Pour emmerder ma belle-mère qui ne bougeait pas de son banc je l'ai bousculée pour aller communier, ce que je ne faisais jamais d'ordinaire, estimant que mes péchés avaient été pardonnés par la prière commune –peu importe le nom exact-, et que j'étais digne de communier, autant que n'importe qui. Peu à peu la file s'est avancée et j'ai relevé la tête jusqu'à me retrouver devant lui, il a levé l'hostie et murmuré « Le corps du Christ ». J'ai soufflé « Amen » et ouvert les lèvres, il l'a déposée dans ma bouche, je suis repartie apaisée, sans raison. Une émotion ancienne m'a envahie, une douceur et une pureté oubliée, plaçant un baume sur mon cœur. Je me sentais bien dans cette assemblée, à ma place, je me suis rassise à côté de mon mari, tête baissée.

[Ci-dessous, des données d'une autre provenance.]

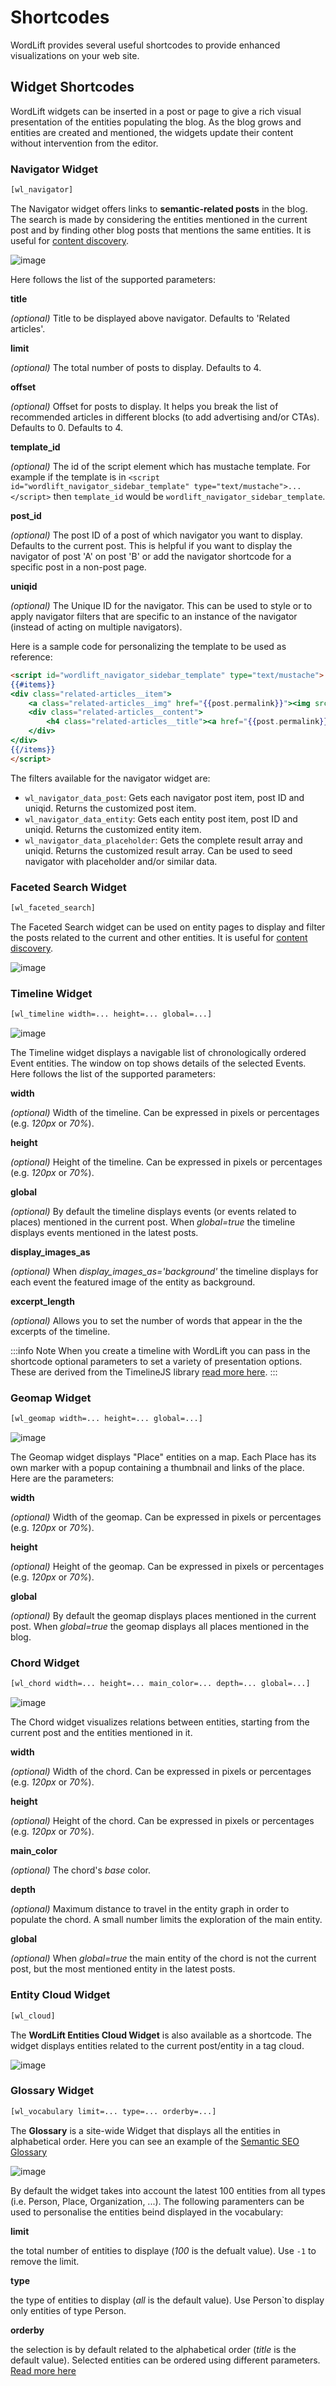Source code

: # Shortcodes

WordLift provides several useful shortcodes to provide enhanced visualizations on your web site.

## Widget Shortcodes

WordLift widgets can be inserted in a post or page to give a rich visual presentation of the entities populating the blog. As the blog grows and entities are created and mentioned, the widgets update their content without intervention from the editor.

### Navigator Widget

```html
[wl_navigator]
```

The Navigator widget offers links to **semantic-related posts** in the blog.
The search is made by considering the entities mentioned in the current post and by finding other blog posts that mentions the same entities. It is useful for [content discovery](discover#the-faceted-search-widget).

![image](./images/wordlift-discover-navigator.png)

Here follows the list of the supported parameters:

**title**

*(optional)* Title to be displayed above navigator. Defaults to 'Related articles'.

**limit**

*(optional)* The total number of posts to display. Defaults to 4.

**offset**

*(optional)* Offset for posts to display. It helps you break the list of recommended articles in different blocks (to add advertising and/or CTAs). Defaults to 0. Defaults to 4.

**template_id**

*(optional)* The id of the script element which has mustache template. For example if the template is in `<script id="wordlift_navigator_sidebar_template" type="text/mustache">...</script>` then `template_id` would be `wordlift_navigator_sidebar_template`.

**post_id**

*(optional)* The post ID of a post of which navigator you want to display. Defaults to the current post. This is helpful if you want to display the navigator of post 'A' on post 'B' or add the navigator shortcode for a specific post in a non-post page.

**uniqid**

*(optional)* The Unique ID for the navigator. This can be used to style or to apply navigator filters that are specific to an instance of the navigator (instead of acting on multiple navigators).

Here is a sample code for personalizing the template to be used as reference:

```html
<script id="wordlift_navigator_sidebar_template" type="text/mustache">
{{#items}}
<div class="related-articles__item">
    <a class="related-articles__img" href="{{post.permalink}}"><img src="{{{post.thumbnail}}}" alt="{{{post.title}}}" title="{{{post.title}}}"></a>
    <div class="related-articles__content">
        <h4 class="related-articles__title"><a href="{{post.permalink}}">{{{post.title}}}</a></h4>
    </div>
</div>
{{/items}}
</script>
```

The filters available for the navigator widget are:

- `wl_navigator_data_post`: Gets each navigator post item, post ID and uniqid. Returns the customized post item.
- `wl_navigator_data_entity`: Gets each entity post item, post ID and uniqid. Returns the customized entity item.
- `wl_navigator_data_placeholder`: Gets the complete result array and uniqid. Returns the customized result array. Can be used to seed navigator with placeholder and/or similar data.

### Faceted Search Widget

```html
[wl_faceted_search]
```

The Faceted Search widget can be used on entity pages to display and filter the posts related to the current and other entities. It is useful for [content discovery](discover#the-navigator-widget).

![image](./images/wordlift-edit-entity-faceted-search-widget-frontend.gif)

### Timeline Widget

```html
[wl_timeline width=... height=... global=...]
```

![image](./images/wordlift-shortcodes-timeline.png)

The Timeline widget displays a navigable list of chronologically ordered Event entities. The window on top shows details of the selected Events.
Here follows the list of the supported parameters:

**width**

*(optional)* Width of the timeline. Can be expressed in pixels or percentages (e.g. *120px* or *70%*).

**height**

*(optional)* Height of the timeline. Can be expressed in pixels or percentages (e.g. *120px* or *70%*).

**global**

*(optional)* By default the timeline displays events (or events related to places) mentioned in the current post. When *global=true* the timeline displays events mentioned in the latest posts.

**display_images_as**

*(optional)* When *display_images_as='background'* the timeline displays for each event the featured image of the entity as background.

**excerpt_length**

*(optional)* Allows you to set the number of words that appear in the the excerpts of the timeline.

:::info Note
When you create a timeline with WordLift you can pass in the shortcode optional parameters to set a variety of presentation options. These are derived from the TimelineJS library [read more here](https://timeline.knightlab.com/docs/options.html).
:::

### Geomap Widget

```html
[wl_geomap width=... height=... global=...]
```

![image](./images/wordlift-shortcodes-geomap.png)

The Geomap widget displays "Place" entities on a map. Each Place has its own marker with a popup containing a thumbnail and links of the place. Here are the parameters:

**width**

*(optional)* Width of the geomap. Can be expressed in pixels or percentages (e.g. *120px* or *70%*).

**height**

*(optional)* Height of the geomap. Can be expressed in pixels or percentages (e.g. *120px* or *70%*).

**global**

*(optional)* By default the geomap displays places mentioned in the current post. When *global=true* the geomap displays all places mentioned in the blog.

### Chord Widget

```html
[wl_chord width=... height=... main_color=... depth=... global=...]
```

![image](./images/wordlift-shortcodes-chord.png)

The Chord widget visualizes relations between entities, starting from the current post and the entities mentioned in it.

**width**

*(optional)* Width of the chord. Can be expressed in pixels or percentages (e.g. *120px* or *70%*).

**height**

*(optional)* Height of the chord. Can be expressed in pixels or percentages (e.g. *120px* or *70%*).

**main_color**

*(optional)* The chord's *base* color.

**depth**

*(optional)* Maximum distance to travel in the entity graph in order to populate the chord. A small number limits the exploration of the main entity.

**global**

*(optional)* When *global=true* the main entity of the chord is not the current post, but the most mentioned entity in the latest posts.

### Entity Cloud Widget

```html
[wl_cloud]
```

The **WordLift Entities Cloud Widget** is also available as a shortcode. The widget displays entities related to the current post/entity in a tag cloud.

![image](./images/wordlift-entities-cloud-widget.png)

### Glossary Widget

```html
[wl_vocabulary limit=... type=... orderby=...]
```

The **Glossary** is a site-wide Widget that displays all the entities in alphabetical order. Here you can see an example of the [Semantic SEO Glossary](https://wordlift.io/blog/en/glossary)

![image](./images/wordlift-discover-vocabulary.gif)

By default the widget takes into account the latest 100 entities from all types (i.e. Person, Place, Organization, ...).
The following paramenters can be used to personalise the entities beind displayed in the vocabulary:

**limit**

the total number of entities to displaye (*100* is the defualt value). Use `-1` to remove the limit.

**type**

the type of entities to display (*all* is the default value). Use Person\`to display only entities of type Person.

**orderby**

the selection is by default related to the alphabetical order (*title* is the default value). Selected entities can be ordered using different parameters. [Read more here](https://developer.wordpress.org/reference/classes/WP_Query/parse_query/)

[php date]: http://php.net/manual/en/function.date.php
[php dateinterval format]: http://php.net/manual/en/dateinterval.format.php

L'orgue a résonné, j'étais si concentrée que j'ai frissonné, j'ai pensé à ces gens qui ont soudain la révélation de la foi, ce que j'avais toujours pris de l'hystérie. Après tout, c'en était peut-être, ce n'était peut-être que ça, mais ça n'avait plus d'importance. Guillaume m'a pris la main, ému par mon attitude et j'ai prié pour notre famille, notre couple et notre petite Clara, de tout mon cœur.

oOo oOo oOo

Peu à peu le baptême est devenu l'unique sujet de conversation dominical des parents de Guillaume, ce qui m'agaçait au plus haut point. Je voyais bien que tout cela – la robe de baptême, le repas, les dragées, les invités, qui loger et où - n'avait rien de chrétien, parfois je lançais une pique et ma belle-mère levait les yeux au ciel, comme si j'étais une étourdie. Mon mari esquissait un petit sourire gêné, genre il faut lui pardonner, je lui en voulais de participer à cette mascarade, de m'avoir entraînée là-dedans. Je le voulais pour moi seule, le week-end, je ne voulais que notre petite famille, papa maman et bébé. Ma trinité était là, nulle part ailleurs.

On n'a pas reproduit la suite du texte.